Yep, that's entirely correct. I remember it wasn't much fun to figure this out; took me several hours to get right myself.
No kidding. It broke my brain for awhile, until I realized it was just a delay chain, so you could add to cnt to get what cnt "looks like" at each stage in the chain.
Edit: Fix tested in Modelsim at all working LOOP_LOG2 values (0, 1, 2 and 3) and pushed to partial-unroll-opt branch.
Wonderful, thank you for checking!
Sorry again about that bug.
No worries. Your work is greatly appreciated, and I'm very excited to get my LX150 dev kit mining

The guys over at the Modular FPGA hardware design thread will also be quite happy, since their design is based around the LX150.
I ran a LOOP_LOG2=0 compile overnight.

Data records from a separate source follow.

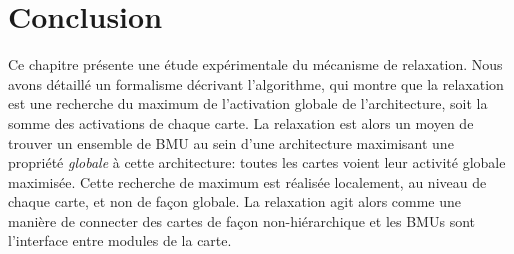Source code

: \documentclass[../main]{subfiles}
\begin{document}

%



\section{Conclusion}

Ce chapitre présente une étude expérimentale du mécanisme de relaxation. Nous avons détaillé un formalisme décrivant l'algorithme, qui montre que la relaxation est une recherche du maximum de l'activation globale de l'architecture, soit la somme des activations de chaque carte.
La relaxation est alors un moyen de trouver un ensemble de BMU au sein d'une architecture maximisant une propriété \emph{globale} à cette architecture: toutes les cartes voient leur activité globale maximisée. 
Cette recherche de maximum est réalisée localement, au niveau de chaque carte, et non de façon globale. La relaxation agit alors comme une manière de connecter des cartes de façon non-hiérarchique et les BMUs sont 
l'interface entre modules de la carte.
\end{document}
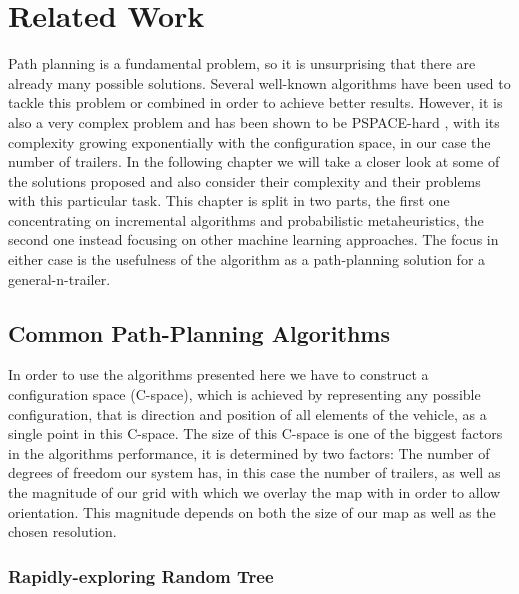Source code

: \chapter{Related Work}
\label{cha:related_work}

Path planning is a fundamental problem, so it is unsurprising that there are already many possible solutions. Several well-known algorithms have been used to tackle this problem or combined in order to achieve better results. However, it is also a very complex problem and has been shown to be PSPACE-hard \cite{39}, with its complexity growing exponentially with the configuration space, in our case the number of trailers\cite{1}. In the following chapter we will take a closer look at some of the solutions proposed and also consider their complexity and their problems with this particular task. This chapter is split in two parts, the first one concentrating on incremental algorithms and probabilistic metaheuristics, the second one instead focusing on other machine learning approaches. The focus in either case is the usefulness of the algorithm as a path-planning solution for a general-n-trailer. \pagebreak[4]

\section{Common Path-Planning Algorithms}
\label{sec:common_pathplanning}

In order to use the algorithms presented here we have to construct a configuration space (C-space), which is achieved by representing any possible configuration, that is direction and position of all elements of the vehicle, as a single point in this C-space. The size of this C-space is one of the biggest factors in the algorithms performance, it is determined by two factors: The number of degrees of freedom our system has, in this case the number of trailers, as well as the magnitude of our grid with which we overlay the map with in order to allow orientation. This magnitude depends on both the size of our map as well as the chosen resolution.

\subsection{Rapidly-exploring Random Tree}
\label{sec:rrt}


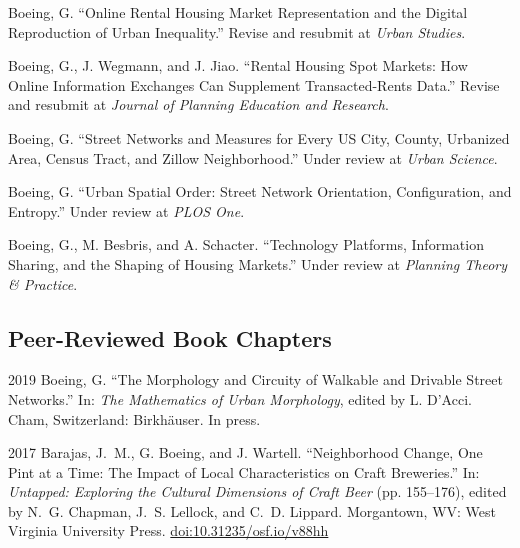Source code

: \documentclass[12pt,letterpaper]{report}
\begin{document}
	\begin{tablist}
		
		\item[\the\year] \tab Boeing, G. \enquote{Online Rental Housing Market Representation and the Digital Reproduction of Urban Inequality.} Revise and resubmit at \textit{Urban Studies}.
		
		\item[\the\year] \tab Boeing, G., J. Wegmann, and J. Jiao. \enquote{Rental Housing Spot Markets: How Online Information Exchanges Can Supplement Transacted-Rents Data.} Revise and resubmit at \textit{Journal of Planning Education and Research}.
		
		\item[\the\year] \tab Boeing, G. \enquote{Street Networks and Measures for Every US City, County, Urbanized Area, Census Tract, and Zillow Neighborhood.} Under review at \textit{Urban Science}.
		
		\item[\the\year] \tab Boeing, G. \enquote{Urban Spatial Order: Street Network Orientation, Configuration, and Entropy.} Under review at \textit{PLOS One}.
		
		\item[\the\year] \tab Boeing, G., M. Besbris, and A. Schacter. \enquote{Technology Platforms, Information Sharing, and the Shaping of Housing Markets.} Under review at \textit{Planning Theory \& Practice}.
		
	\end{tablist}
	
	
	
	\subsection*{Peer-Reviewed Book Chapters}
	
	\begin{tablist}
		
		\item[2019] \tab Boeing, G. \enquote{The Morphology and Circuity of Walkable and Drivable Street Networks.} In: \textit{The Mathematics of Urban Morphology}, edited by L. D'Acci. Cham, Switzerland: Birkhäuser. In press.
		
		\item[2017] \tab Barajas, J.~M., G. Boeing, and J. Wartell. \enquote{Neighborhood Change, One Pint at a Time: The Impact of Local Characteristics on Craft Breweries.} In: \textit{Untapped: Exploring the Cultural Dimensions of Craft Beer} (pp. 155--176), edited by N.~G. Chapman, J.~S. Lellock, and C.~D. Lippard. Morgantown, WV: West Virginia University Press. \href{https://doi.org/10.31235/osf.io/v88hh}{doi:10.31235/osf.io/v88hh}
		
	\end{tablist}
	
\end{document}
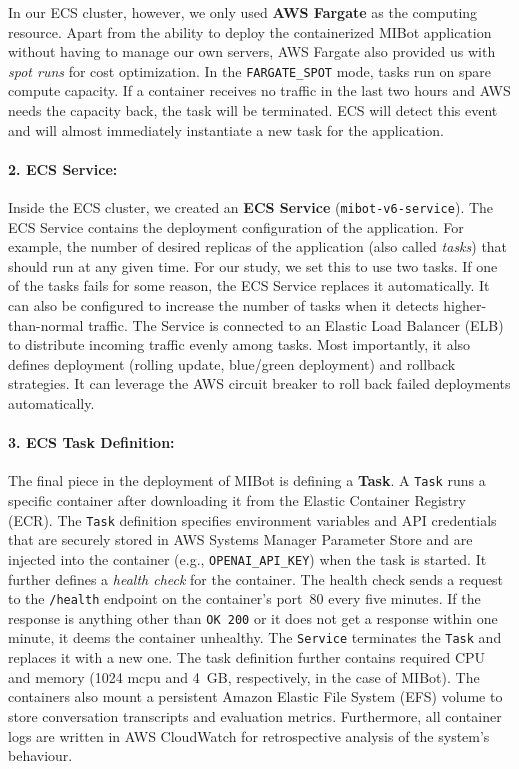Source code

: In our ECS cluster, however, we only used \textbf{AWS Fargate} as the computing resource. Apart from the ability to deploy the containerized MIBot application without having to manage our own servers, AWS Fargate also provided us with \emph{spot runs} for cost optimization. In the \texttt{FARGATE\_SPOT} mode, tasks run on spare compute capacity. If a container receives no traffic in the last two hours and AWS needs the capacity back, the task will be terminated. ECS will detect this event and will almost immediately instantiate a new task for the application.

\paragraph{2. ECS Service:}Inside the ECS cluster, we created an \textbf{ECS Service} (\texttt{mibot-v6-service}). The ECS Service contains the deployment configuration of the application. For example, the number of desired replicas of the application (also called \emph{tasks}) that should run at any given time.  For our study, we set this to use two tasks. If one of the tasks fails for some reason, the ECS Service replaces it automatically. It can also be configured to increase the number of tasks when it detects higher-than-normal traffic. The Service is connected to an Elastic Load Balancer (ELB) to distribute incoming traffic evenly among tasks. Most importantly, it also defines deployment (rolling update, blue/green deployment) and rollback strategies. It can leverage the AWS circuit breaker to roll back failed deployments automatically.

\paragraph{3. ECS Task Definition:}The final piece in the deployment of MIBot is defining a \textbf{Task}. A \texttt{Task} runs a specific container after downloading it from the Elastic Container Registry (ECR). The \texttt{Task} definition specifies environment variables and API credentials that are securely stored in AWS Systems Manager Parameter Store and are injected into the container (e.g., \texttt{OPENAI\_API\_KEY}) when the task is started. It further defines a \emph{health check} for the container. The health check sends a request to the \texttt{/health} endpoint on the container's port~80 every five minutes. If the response is anything other than \texttt{OK 200} or it does not get a response within one minute, it deems the container unhealthy. The \texttt{Service} terminates the \texttt{Task} and replaces it with a new one. The task definition further contains required CPU and memory (1024 mcpu and 4~GB, respectively, in the case of MIBot). The containers also mount a persistent Amazon Elastic File System (EFS) volume to store conversation transcripts and evaluation metrics. Furthermore, all container logs are written in AWS CloudWatch for retrospective analysis of the system's behaviour.

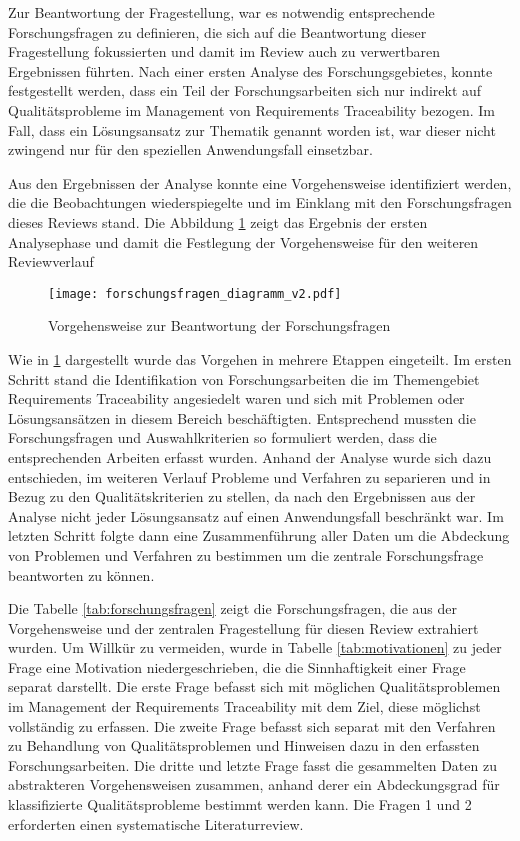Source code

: Zur Beantwortung der Fragestellung, war es notwendig entsprechende Forschungsfragen zu definieren, die sich auf die Beantwortung dieser Fragestellung fokussierten und damit im Review auch zu verwertbaren Ergebnissen führten. Nach einer ersten Analyse des Forschungsgebietes, konnte festgestellt werden, dass ein Teil der Forschungsarbeiten sich nur indirekt auf Qualitätsprobleme im Management von Requirements Traceability bezogen. Im Fall, dass ein Lösungsansatz zur Thematik genannt worden ist, war dieser nicht zwingend nur für den speziellen Anwendungsfall einsetzbar.

Aus den Ergebnissen der Analyse konnte eine Vorgehensweise identifiziert werden, die die Beobachtungen wiederspiegelte und im Einklang mit den Forschungsfragen dieses Reviews stand. Die Abbildung \ref{fig:abb_forschungsfragen} zeigt das Ergebnis der ersten Analysephase und damit die Festlegung der Vorgehensweise für den weiteren Reviewverlauf

\begin{figure}[!htb]
  \centering
  \texttt{[image: forschungsfragen\_diagramm\_v2.pdf]}
  \caption{Vorgehensweise zur Beantwortung der Forschungsfragen}
  \label{fig:abb_forschungsfragen}
\end{figure}

Wie in \ref{fig:abb_forschungsfragen} dargestellt wurde das Vorgehen in mehrere Etappen eingeteilt. Im ersten Schritt stand die Identifikation von Forschungsarbeiten die im Themengebiet Requirements Traceability angesiedelt waren und sich mit Problemen oder Lösungsansätzen in diesem Bereich beschäftigten. Entsprechend mussten die Forschungsfragen und Auswahlkriterien so formuliert werden, dass die entsprechenden Arbeiten erfasst wurden. Anhand der Analyse wurde sich dazu entschieden, im weiteren Verlauf Probleme und Verfahren zu separieren und in Bezug zu den Qualitätskriterien zu stellen, da nach den Ergebnissen aus der Analyse nicht jeder Lösungsansatz auf einen Anwendungsfall beschränkt war. Im letzten Schritt folgte dann eine Zusammenführung aller Daten um die Abdeckung von Problemen und Verfahren zu bestimmen um die zentrale Forschungsfrage beantworten zu können.

Die Tabelle \ref{tab:forschungsfragen} zeigt die Forschungsfragen, die aus der Vorgehensweise und der zentralen Fragestellung für diesen Review extrahiert wurden. Um Willkür zu vermeiden, wurde in Tabelle \ref{tab:motivationen} zu jeder Frage eine Motivation niedergeschrieben, die die Sinnhaftigkeit einer Frage separat darstellt. Die erste Frage befasst sich mit möglichen Qualitätsproblemen im Management der Requirements Traceability mit dem Ziel, diese möglichst vollständig zu erfassen. Die zweite Frage befasst sich separat mit den Verfahren zu Behandlung von Qualitätsproblemen und Hinweisen dazu in den erfassten Forschungsarbeiten. Die dritte und letzte Frage fasst die gesammelten Daten zu abstrakteren Vorgehensweisen zusammen, anhand derer ein Abdeckungsgrad für klassifizierte Qualitätsprobleme bestimmt werden kann. Die Fragen 1 und 2 erforderten einen systematische Literaturreview.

Turns out, the compiles actually take very little time; under an hour. And yes, it completes just fine at 50MHz

However, I've made silly mistake after silly mistake in the code, resulting in countless re-compiles. I'm
hoping the compile I have going right now is the last one, and I can finally get correct results from the live hardware. I will report back with success once I've got it.
Looks like device utilization is about 50%, which is good, and XPower estimates 2.2W of consumption (FF toggle at 200, BRAM at 100%). I measure 50C on the chip's surface, ~38C with a small fan.